§ **Task to carry out**:
In the data, find the word "Male" and copy out every line that has it.

──────── Records shown ────────

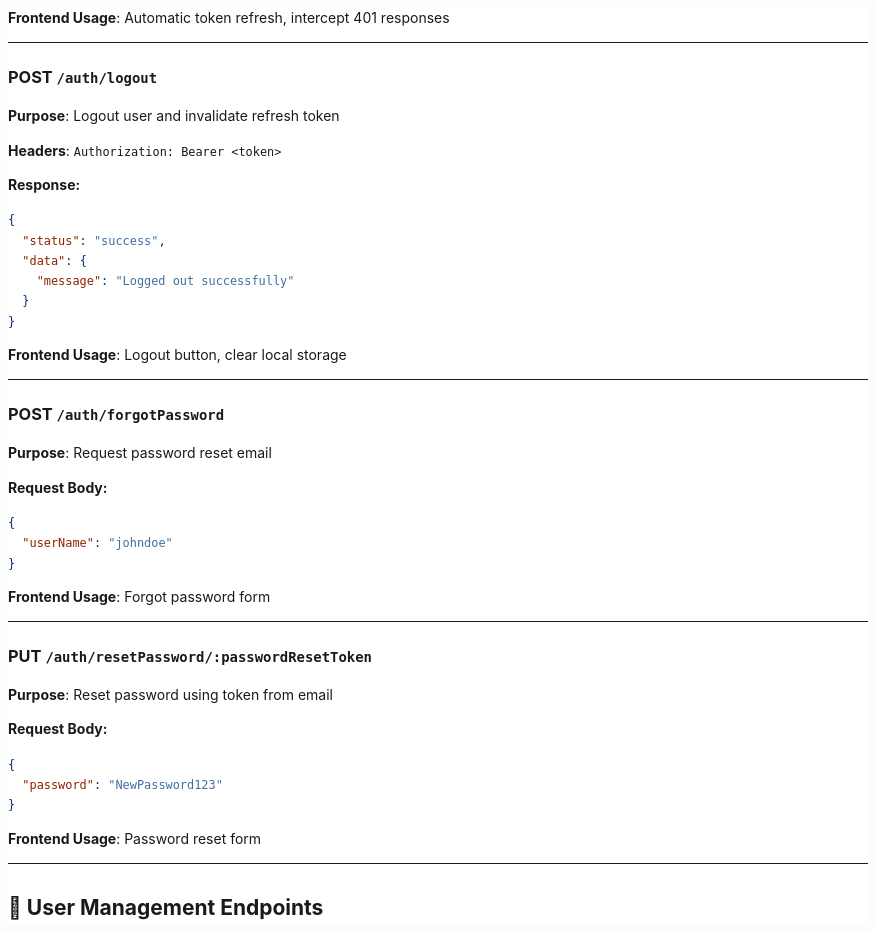 **Frontend Usage**: Automatic token refresh, intercept 401 responses

---

### POST `/auth/logout`

**Purpose**: Logout user and invalidate refresh token

**Headers**: `Authorization: Bearer <token>`

**Response:**

```json
{
  "status": "success",
  "data": {
    "message": "Logged out successfully"
  }
}
```

**Frontend Usage**: Logout button, clear local storage

---

### POST `/auth/forgotPassword`

**Purpose**: Request password reset email

**Request Body:**

```json
{
  "userName": "johndoe"
}
```

**Frontend Usage**: Forgot password form

---

### PUT `/auth/resetPassword/:passwordResetToken`

**Purpose**: Reset password using token from email

**Request Body:**

```json
{
  "password": "NewPassword123"
}
```

**Frontend Usage**: Password reset form

---

## 👤 User Management Endpoints
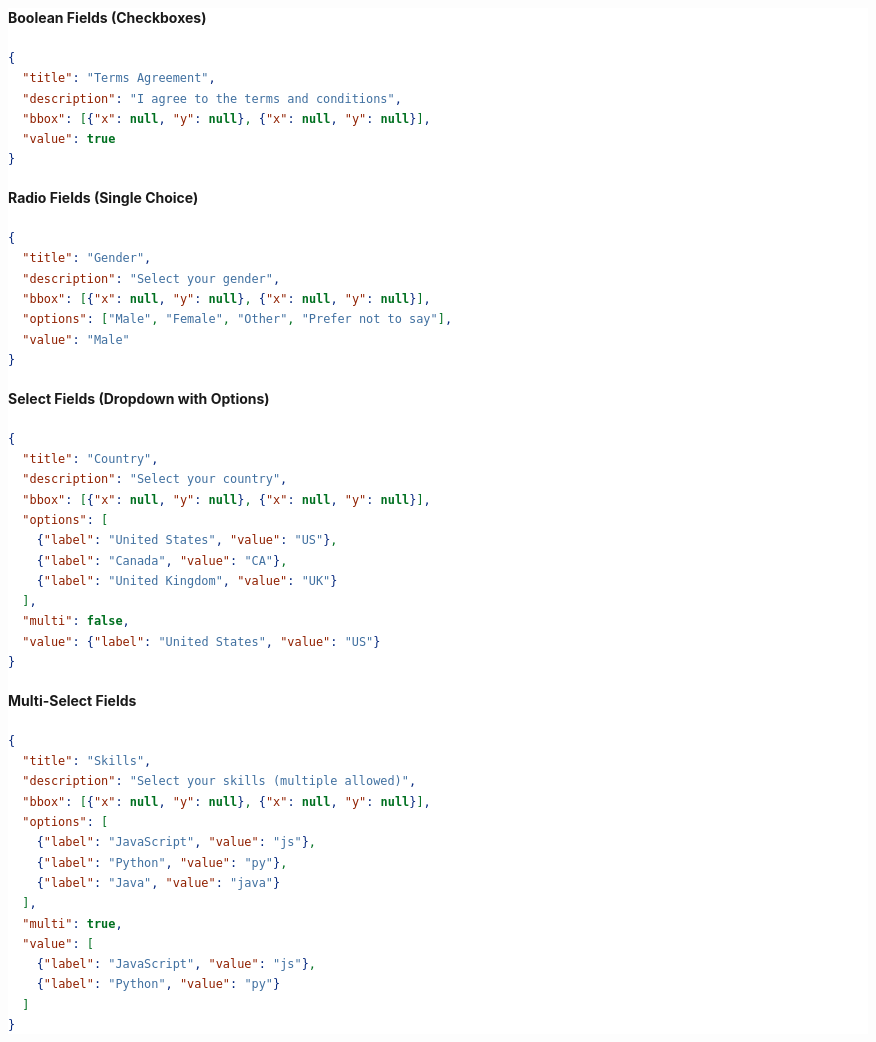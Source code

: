 #### Boolean Fields (Checkboxes)
```json
{
  "title": "Terms Agreement",
  "description": "I agree to the terms and conditions",
  "bbox": [{"x": null, "y": null}, {"x": null, "y": null}],
  "value": true
}
```

#### Radio Fields (Single Choice)
```json
{
  "title": "Gender",
  "description": "Select your gender",
  "bbox": [{"x": null, "y": null}, {"x": null, "y": null}],
  "options": ["Male", "Female", "Other", "Prefer not to say"],
  "value": "Male"
}
```

#### Select Fields (Dropdown with Options)
```json
{
  "title": "Country",
  "description": "Select your country",
  "bbox": [{"x": null, "y": null}, {"x": null, "y": null}],
  "options": [
    {"label": "United States", "value": "US"},
    {"label": "Canada", "value": "CA"},
    {"label": "United Kingdom", "value": "UK"}
  ],
  "multi": false,
  "value": {"label": "United States", "value": "US"}
}
```

#### Multi-Select Fields
```json
{
  "title": "Skills",
  "description": "Select your skills (multiple allowed)",
  "bbox": [{"x": null, "y": null}, {"x": null, "y": null}],
  "options": [
    {"label": "JavaScript", "value": "js"},
    {"label": "Python", "value": "py"},
    {"label": "Java", "value": "java"}
  ],
  "multi": true,
  "value": [
    {"label": "JavaScript", "value": "js"},
    {"label": "Python", "value": "py"}
  ]
}
```
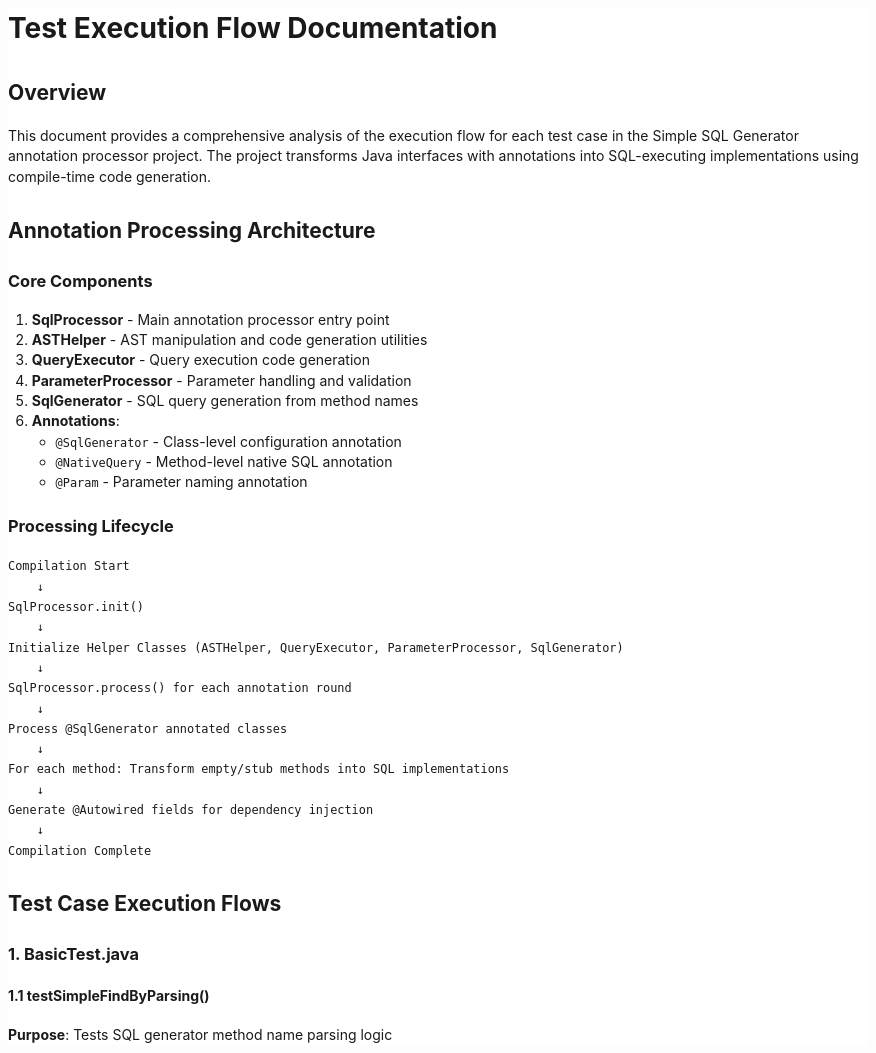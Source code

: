 # Test Execution Flow Documentation

## Overview

This document provides a comprehensive analysis of the execution flow for each test case in the Simple SQL Generator annotation processor project. The project transforms Java interfaces with annotations into SQL-executing implementations using compile-time code generation.

## Annotation Processing Architecture

### Core Components

1. **SqlProcessor** - Main annotation processor entry point
2. **ASTHelper** - AST manipulation and code generation utilities
3. **QueryExecutor** - Query execution code generation
4. **ParameterProcessor** - Parameter handling and validation
5. **SqlGenerator** - SQL query generation from method names
6. **Annotations**:
   - `@SqlGenerator` - Class-level configuration annotation
   - `@NativeQuery` - Method-level native SQL annotation
   - `@Param` - Parameter naming annotation

### Processing Lifecycle

```
Compilation Start
    ↓
SqlProcessor.init()
    ↓ 
Initialize Helper Classes (ASTHelper, QueryExecutor, ParameterProcessor, SqlGenerator)
    ↓
SqlProcessor.process() for each annotation round
    ↓
Process @SqlGenerator annotated classes
    ↓
For each method: Transform empty/stub methods into SQL implementations
    ↓
Generate @Autowired fields for dependency injection
    ↓
Compilation Complete
```

## Test Case Execution Flows

### 1. BasicTest.java

#### 1.1 testSimpleFindByParsing()
**Purpose**: Tests SQL generator method name parsing logic
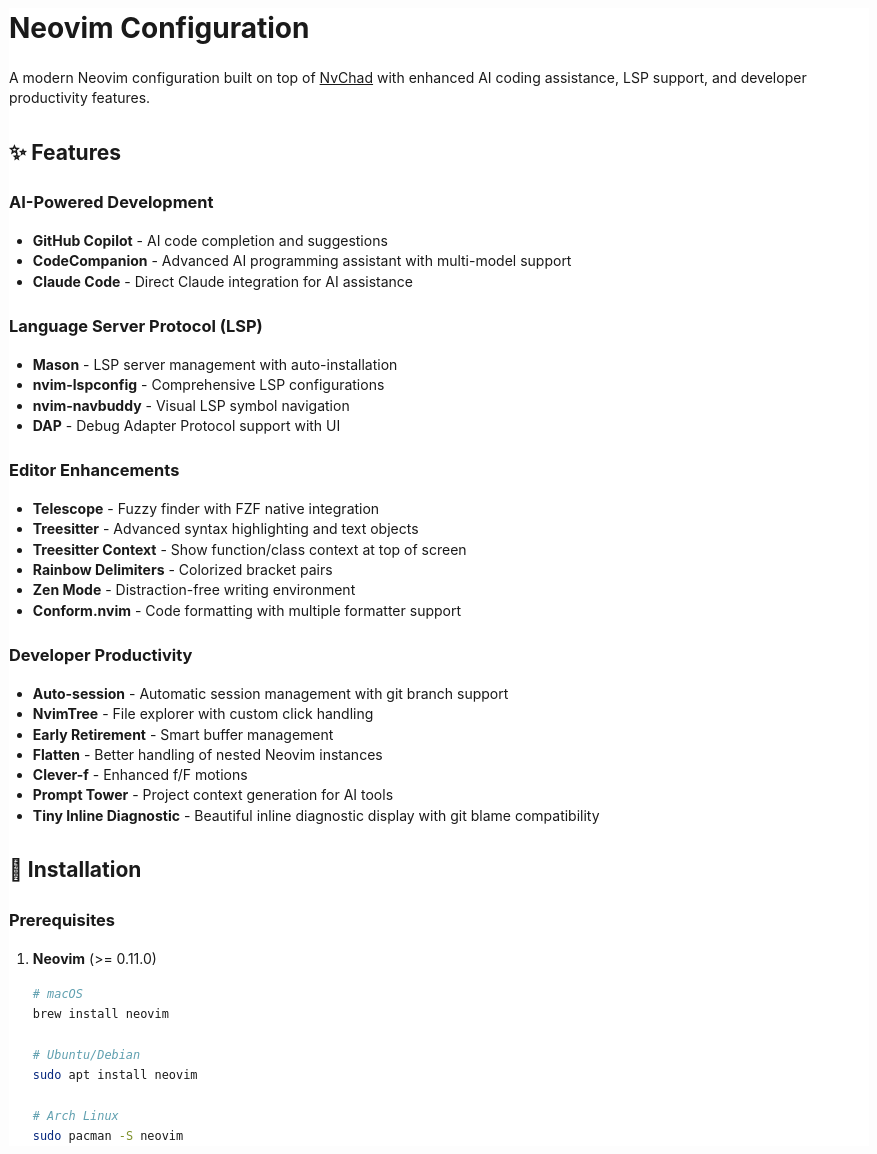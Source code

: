 # Neovim Configuration

A modern Neovim configuration built on top of [NvChad](https://nvchad.com/) with enhanced AI coding assistance, LSP support, and developer productivity features.

## ✨ Features

### AI-Powered Development

- **GitHub Copilot** - AI code completion and suggestions
- **CodeCompanion** - Advanced AI programming assistant with multi-model support
- **Claude Code** - Direct Claude integration for AI assistance

### Language Server Protocol (LSP)

- **Mason** - LSP server management with auto-installation
- **nvim-lspconfig** - Comprehensive LSP configurations
- **nvim-navbuddy** - Visual LSP symbol navigation
- **DAP** - Debug Adapter Protocol support with UI

### Editor Enhancements

- **Telescope** - Fuzzy finder with FZF native integration
- **Treesitter** - Advanced syntax highlighting and text objects
- **Treesitter Context** - Show function/class context at top of screen
- **Rainbow Delimiters** - Colorized bracket pairs
- **Zen Mode** - Distraction-free writing environment
- **Conform.nvim** - Code formatting with multiple formatter support

### Developer Productivity

- **Auto-session** - Automatic session management with git branch support
- **NvimTree** - File explorer with custom click handling
- **Early Retirement** - Smart buffer management
- **Flatten** - Better handling of nested Neovim instances
- **Clever-f** - Enhanced f/F motions
- **Prompt Tower** - Project context generation for AI tools
- **Tiny Inline Diagnostic** - Beautiful inline diagnostic display with git blame compatibility

## 🚀 Installation

### Prerequisites

1. **Neovim** (>= 0.11.0)

   ```bash
   # macOS
   brew install neovim

   # Ubuntu/Debian
   sudo apt install neovim

   # Arch Linux
   sudo pacman -S neovim
   ```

────────

§ **Solved exercise**:
  "options": ["Male", "Female", "Other", "Prefer not to say"],
  "value": "Male"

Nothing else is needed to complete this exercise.